Iranian Shīʿite clergyman and politician who served as president of Iran (1981–89) and as that country's rahbar, or leader, from 1989. A religious figure of some significance, Khamenei was generally addressed with the honorific ayatollah.
Khamenei began his advanced religious studies at Qom under the most prominent Shīʿite scholars of the day, including Ruhollah Khomeini. From 1963 he was actively involved in protests against the monarchy, for which he was imprisoned several times by Iran's security services. Khamenei remained closely associated with the exiled Khomeini during this time and immediately after the latter's return to Iran in 1979 was appointed to the Revolutionary Council. After its dissolution he became deputy minister of defense and Khomeini's personal representative on the Supreme Defense Council.
A fiery orator in support of the pro-Khomeini Islamic Republican Party (IRP) and an ardent advocate of the concept of velāyat-e faqīh (governance by the religious jurist), Khamenei was injured in 1981 in one of a series of terrorist bombings that devastated the IRP's upper echelon. Following the death of the secretary-general of the IRP in another such blast later that year, Khamenei was appointed to fill the vacant position and within weeks announced his intention to run for the presidency.

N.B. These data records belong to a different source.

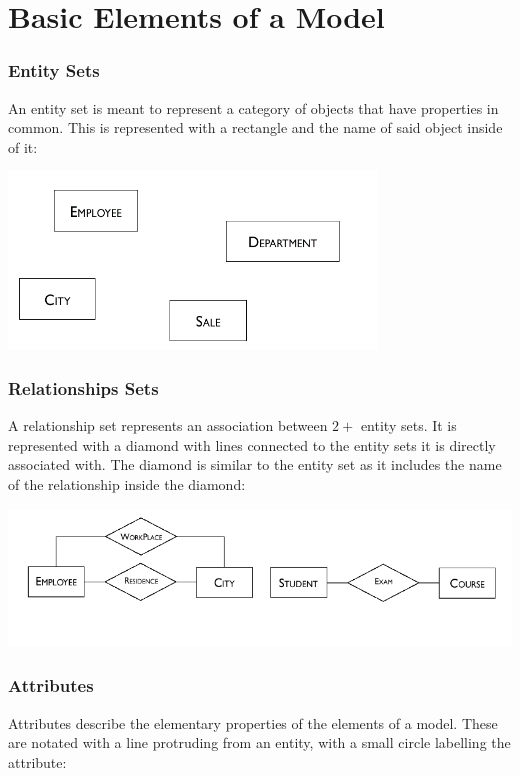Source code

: \documentclass{report}
\begin{document}
\section{Basic Elements of a Model}
\subsubsection{Entity Sets}

\hspace{.5cm} An entity set is meant to represent a category of objects that have properties in common. This is represented with a rectangle and the name of said object inside of it:

\includegraphics{2022-12-13-19-59-13.png}


\subsubsection{Relationships Sets}

\hspace{.5cm} A relationship set represents an association between $2+$ entity sets. It is represented with a diamond with lines connected to the entity sets it is directly associated with. The diamond is similar to the entity set as it includes the name of the relationship inside the diamond:

\includegraphics[scale=.7]{2022-12-13-20-09-52.png}

\subsubsection{Attributes}

\hspace{.5cm} Attributes describe the elementary properties of the elements of a model. These are notated with a line protruding from an entity, with a small circle labelling the attribute:
\end{document}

He was elected president in October 1981 and reelected in 1985. Although not considered one of Iran's senior clerics—he was then generally accorded the somewhat less lofty title of hojatolislam—Khamenei rose to the position of rahbar following the death of Khomeini in 1989. Khamenei enjoyed a good working relationship with President Hashemi Rafsanjani in the early 1990s, but his relations were strained with reformist President Mohammad Khatami, who was elected in 1997.